▸ **WORK REQUEST**
Print the data below exactly as it stands, and keep the pictures out.

▸ **RECORDS FOR THIS EXERCISE**
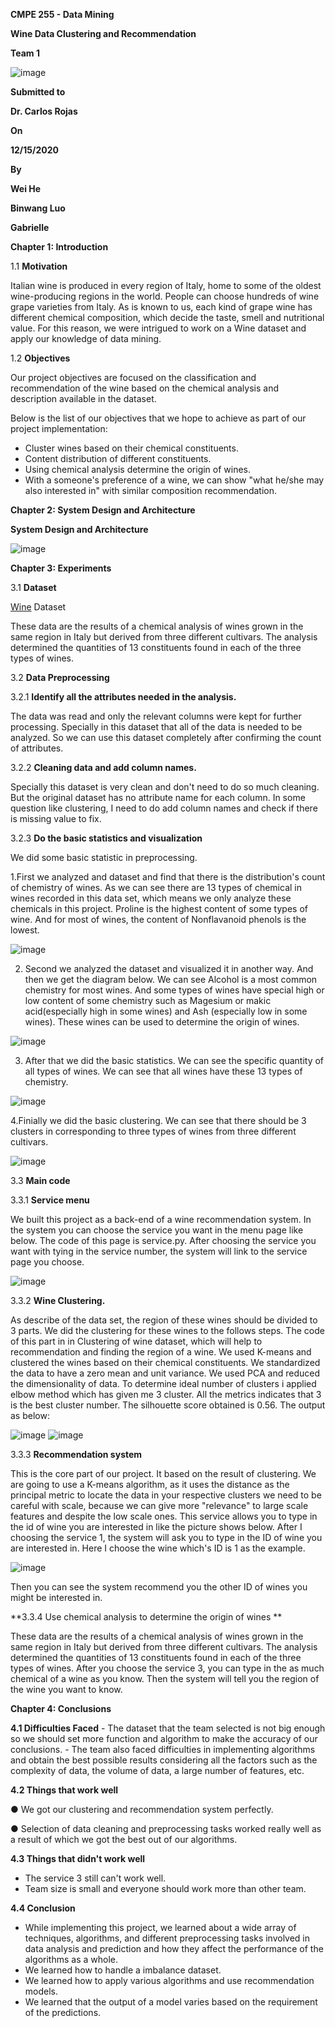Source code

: **CMPE 255 - Data Mining**

**Wine Data Clustering and Recommendation**

**Team 1**

![image](https://github.com/RachelH2513/255-Team-1-Project/blob/main/images/logo.png)  

**Submitted to**

**Dr. Carlos Rojas**

**On**

**12/15/2020**

**By**

**Wei He**

**Binwang Luo**

**Gabrielle**

**Chapter 1: Introduction**

  1.1 **Motivation**

Italian wine is produced in every region of Italy, home to some of the oldest wine-producing regions in the world. People can choose hundreds of wine grape varieties from Italy. As is known to us, each kind of grape wine has different chemical composition, which decide the taste, smell and nutritional value. For this reason, we were intrigued to work on a Wine dataset and apply our knowledge of data mining.

  1.2 **Objectives**

Our project objectives are focused on the classification and recommendation of the wine based on the chemical analysis and description available in the dataset.

Below is the list of our objectives that we hope to achieve as part of our project implementation:

- Cluster wines based on their chemical constituents.
- Content distribution of different constituents.
- Using chemical analysis determine the origin of wines.
- With a someone&#39;s preference of a wine, we can show &quot;what he/she may also interested in&quot; with similar composition recommendation.

**Chapter 2: System Design and Architecture**

**System Design and Architecture**

![image](https://github.com/RachelH2513/255-Team-1-Project/blob/main/images/design.png)  

**Chapter 3: Experiments**

  3.1 **Dataset**

[Wine](https://www.kaggle.com/datasnaek/youtube-new) Dataset

These data are the results of a chemical analysis of wines grown in the same region in Italy but derived from three different cultivars. The analysis determined the quantities of 13 constituents found in each of the three types of wines.

  3.2 **Data Preprocessing**

   3.2.1 **Identify all the attributes needed in the analysis.**

The data was read and only the relevant columns were kept for further processing. Specially in this dataset that all of the data is needed to be analyzed. So we can use this dataset completely after confirming the count of attributes.

   3.2.2 **Cleaning data and add column names.**

Specially this dataset is very clean and don&#39;t need to do so much cleaning. But the original dataset has no attribute name for each column. In some question like clustering, I need to do add column names and check if there is missing value to fix.

   3.2.3 **Do the basic statistics and visualization**

We did some basic statistic in preprocessing.

1.First we analyzed and dataset and find that there is the distribution&#39;s count of chemistry of wines. As we can see there are 13 types of chemical in wines recorded in this data set, which means we only analyze these chemicals in this project. Proline is the highest content of some types of wine. And for most of wines, the content of Nonflavanoid phenols is the lowest.

![image](https://github.com/RachelH2513/255-Team-1-Project/blob/main/images/Distribution1.jpg)  

2. Second we analyzed the dataset and visualized it in another way. And then we get the diagram below. We can see Alcohol is a most common chemistry for most wines. And some types of wines have special high or low content of some chemistry such as Magesium or makic acid(especially high in some wines) and Ash (especially low in some wines). These wines can be used to determine the origin of wines.

![image](https://github.com/RachelH2513/255-Team-1-Project/blob/main/images/Distribution2.jpeg)  

3. After that we did the basic statistics. We can see the specific quantity of all types of wines. We can see that all wines have these 13 types of chemistry.

![image](https://github.com/RachelH2513/255-Team-1-Project/blob/main/images/basic%20statistics.jpeg) 

4.Finially we did the basic clustering. We can see that there should be 3 clusters in corresponding to three types of wines from three different cultivars.

![image](https://github.com/RachelH2513/255-Team-1-Project/blob/main/images/Clusters.png)  

  3.3 **Main code**

   3.3.1 **Service menu**

We built this project as a back-end of a wine recommendation system. In the system you can choose the service you want in the menu page like below. The code of this page is service.py. After choosing the service you want with tying in the service number, the system will link to the service page you choose.

![image](https://github.com/RachelH2513/255-Team-1-Project/blob/main/images/1.png)  

   3.3.2  **Wine Clustering.**

As describe of the data set, the region of these wines should be divided to 3 parts. We did the clustering for these wines to the follows steps. The code of this part in in Clustering of wine dataset, which will help to recommendation and finding the region of a wine. We used K-means and clustered the wines based on their chemical constituents. We standardized the data to have a zero mean and unit variance. We used PCA and reduced the dimensionality of data. To determine ideal number of clusters i applied elbow method which has given me 3 cluster. All the metrics indicates that 3 is the best cluster number. The silhouette score obtained is 0.56. The output as below:

![image](https://github.com/RachelH2513/255-Team-1-Project/blob/main/images/3.png) 
![image](https://github.com/RachelH2513/255-Team-1-Project/blob/main/images/5.png) 

   3.3.3 **Recommendation system**

This is the core part of our project. It based on the result of clustering. We are going to use a K-means algorithm, as it uses the distance as the principal metric to locate the data in your respective clusters we need to be careful with scale, because we can give more &quot;relevance&quot; to large scale features and despite the low scale ones. This service allows you to type in the id of wine you are interested in like the picture shows below. After I choosing the service 1, the system will ask you to type in the ID of wine you are interested in. Here I choose the wine which&#39;s ID is 1 as the example.

![image](https://github.com/RachelH2513/255-Team-1-Project/blob/main/images/4.png) 

Then you can see the system recommend you the other ID of wines you might be interested in.

**3.3.4 Use chemical analysis to determine the origin of wines **

These data are the results of a chemical analysis of wines grown in the same region in Italy but derived from three different cultivars. The analysis determined the quantities of 13 constituents found in each of the three types of wines. After you choose the service 3, you can type in the as much chemical of a wine as you know. Then the system will tell you the region of the wine you want to know.  


**Chapter 4: Conclusions**

**4.1 Difficulties Faced**
    - The dataset that the team selected is not big enough so we should set more function and algorithm to make the accuracy of our conclusions.
    - The team also faced difficulties in implementing algorithms and obtain the best possible results considering all the factors such as the complexity of data, the volume of data, a large number of features, etc.

**4.2 Things that work well**

● We got our clustering and recommendation system perfectly.

● Selection of data cleaning and preprocessing tasks worked really well as a result of which we got the best out of our algorithms.

**4.3 Things that didn&#39;t work well**

- The service 3 still can&#39;t work well.
- Team size is small and everyone should work more than other team.

**4.4 Conclusion**

- While implementing this project, we learned about a wide array of techniques, algorithms, and different preprocessing tasks involved in data analysis and prediction and how they affect the performance of the algorithms as a whole.
- We learned how to handle a imbalance dataset.
- We learned how to apply various algorithms and use recommendation models.
- We learned that the output of a model varies based on the requirement of the predictions.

▸ **RESPONSE AREA**
Source code

: **CMPE 255 - Data Mining**

**Wine Data Clustering and Recommendation**

**Team 1**

![image](https://github.com/RachelH2513/255-Team-1-Project/blob/main/images/logo.png)  

**Submitted to**

**Dr. Carlos Rojas**

**On**

**12/15/2020**

**By**

**Wei He**

**Binwang Luo**

**Gabrielle**

**Chapter 1: Introduction**

  1.1 **Motivation**

Italian wine is produced in every region of Italy, home to some of the oldest wine-producing regions in the world. People can choose hundreds of wine grape varieties from Italy. As is known to us, each kind of grape wine has different chemical composition, which decide the taste, smell and nutritional value. For this reason, we were intrigued to work on a Wine dataset and apply our knowledge of data mining.

  1.2 **Objectives**

Our project objectives are focused on the classification and recommendation of the wine based on the chemical analysis and description available in the dataset.

Below is the list of our objectives that we hope to achieve as part of our project implementation:

- Cluster wines based on their chemical constituents.
- Content distribution of different constituents.
- Using chemical analysis determine the origin of wines.
- With a someone&#39;s preference of a wine, we can show &quot;what he/she may also interested in&quot; with similar composition recommendation.

**Chapter 2: System Design and Architecture**

**System Design and Architecture**

![image](https://github.com/RachelH2513/255-Team-1-Project/blob/main/images/design.png)  

**Chapter 3: Experiments**

  3.1 **Dataset**

[Wine](https://www.kaggle.com/datasnaek/youtube-new) Dataset

These data are the results of a chemical analysis of wines grown in the same region in Italy but derived from three different cultivars. The analysis determined the quantities of 13 constituents found in each of the three types of wines.

  3.2 **Data Preprocessing**

   3.2.1 **Identify all the attributes needed in the analysis.**

The data was read and only the relevant columns were kept for further processing. Specially in this dataset that all of the data is needed to be analyzed. So we can use this dataset completely after confirming the count of attributes.

   3.2.2 **Cleaning data and add column names.**

Specially this dataset is very clean and don&#39;t need to do so much cleaning. But the original dataset has no attribute name for each column. In some question like clustering, I need to do add column names and check if there is missing value to fix.

   3.2.3 **Do the basic statistics and visualization**

We did some basic statistic in preprocessing.

1.First we analyzed and dataset and find that there is the distribution&#39;s count of chemistry of wines. As we can see there are 13 types of chemical in wines recorded in this data set, which means we only analyze these chemicals in this project. Proline is the highest content of some types of wine. And for most of wines, the content of Nonflavanoid phenols is the lowest.

![image](https://github.com/RachelH2513/255-Team-1-Project/blob/main/images/Distribution1.jpg)  

2. Second we analyzed the dataset and visualized it in another way. And then we get the diagram below. We can see Alcohol is a most common chemistry for most wines. And some types of wines have special high or low content of some chemistry such as Magesium or makic acid(especially high in some wines) and Ash (especially low in some wines). These wines can be used to determine the origin of wines.

![image](https://github.com/RachelH2513/255-Team-1-Project/blob/main/images/Distribution2.jpeg)  

3. After that we did the basic statistics. We can see the specific quantity of all types of wines. We can see that all wines have these 13 types of chemistry.

![image](https://github.com/RachelH2513/255-Team-1-Project/blob/main/images/basic%20statistics.jpeg) 

4.Finially we did the basic clustering. We can see that there should be 3 clusters in corresponding to three types of wines from three different cultivars.

![image](https://github.com/RachelH2513/255-Team-1-Project/blob/main/images/Clusters.png)  

  3.3 **Main code**

   3.3.1 **Service menu**

We built this project as a back-end of a wine recommendation system. In the system you can choose the service you want in the menu page like below. The code of this page is service.py. After choosing the service you want with tying in the service number, the system will link to the service page you choose.

![image](https://github.com/RachelH2513/255-Team-1-Project/blob/main/images/1.png)  

   3.3.2  **Wine Clustering.**

As describe of the data set, the region of these wines should be divided to 3 parts. We did the clustering for these wines to the follows steps. The code of this part in in Clustering of wine dataset, which will help to recommendation and finding the region of a wine. We used K-means and clustered the wines based on their chemical constituents. We standardized the data to have a zero mean and unit variance. We used PCA and reduced the dimensionality of data. To determine ideal number of clusters i applied elbow method which has given me 3 cluster. All the metrics indicates that 3 is the best cluster number. The silhouette score obtained is 0.56. The output as below:

![image](https://github.com/RachelH2513/255-Team-1-Project/blob/main/images/3.png) 
![image](https://github.com/RachelH2513/255-Team-1-Project/blob/main/images/5.png) 

   3.3.3 **Recommendation system**

This is the core part of our project. It based on the result of clustering. We are going to use a K-means algorithm, as it uses the distance as the principal metric to locate the data in your respective clusters we need to be careful with scale, because we can give more &quot;relevance&quot; to large scale features and despite the low scale ones. This service allows you to type in the id of wine you are interested in like the picture shows below. After I choosing the service 1, the system will ask you to type in the ID of wine you are interested in. Here I choose the wine which&#39;s ID is 1 as the example.

![image](https://github.com/RachelH2513/255-Team-1-Project/blob/main/images/4.png) 

Then you can see the system recommend you the other ID of wines you might be interested in.

**3.3.4 Use chemical analysis to determine the origin of wines **

These data are the results of a chemical analysis of wines grown in the same region in Italy but derived from three different cultivars. The analysis determined the quantities of 13 constituents found in each of the three types of wines. After you choose the service 3, you can type in the as much chemical of a wine as you know. Then the system will tell you the region of the wine you want to know.  


**Chapter 4: Conclusions**

**4.1 Difficulties Faced**
    - The dataset that the team selected is not big enough so we should set more function and algorithm to make the accuracy of our conclusions.
    - The team also faced difficulties in implementing algorithms and obtain the best possible results considering all the factors such as the complexity of data, the volume of data, a large number of features, etc.

**4.2 Things that work well**

● We got our clustering and recommendation system perfectly.

● Selection of data cleaning and preprocessing tasks worked really well as a result of which we got the best out of our algorithms.

**4.3 Things that didn&#39;t work well**

- The service 3 still can&#39;t work well.
- Team size is small and everyone should work more than other team.

**4.4 Conclusion**

- While implementing this project, we learned about a wide array of techniques, algorithms, and different preprocessing tasks involved in data analysis and prediction and how they affect the performance of the algorithms as a whole.
- We learned how to handle a imbalance dataset.
- We learned how to apply various algorithms and use recommendation models.
- We learned that the output of a model varies based on the requirement of the predictions.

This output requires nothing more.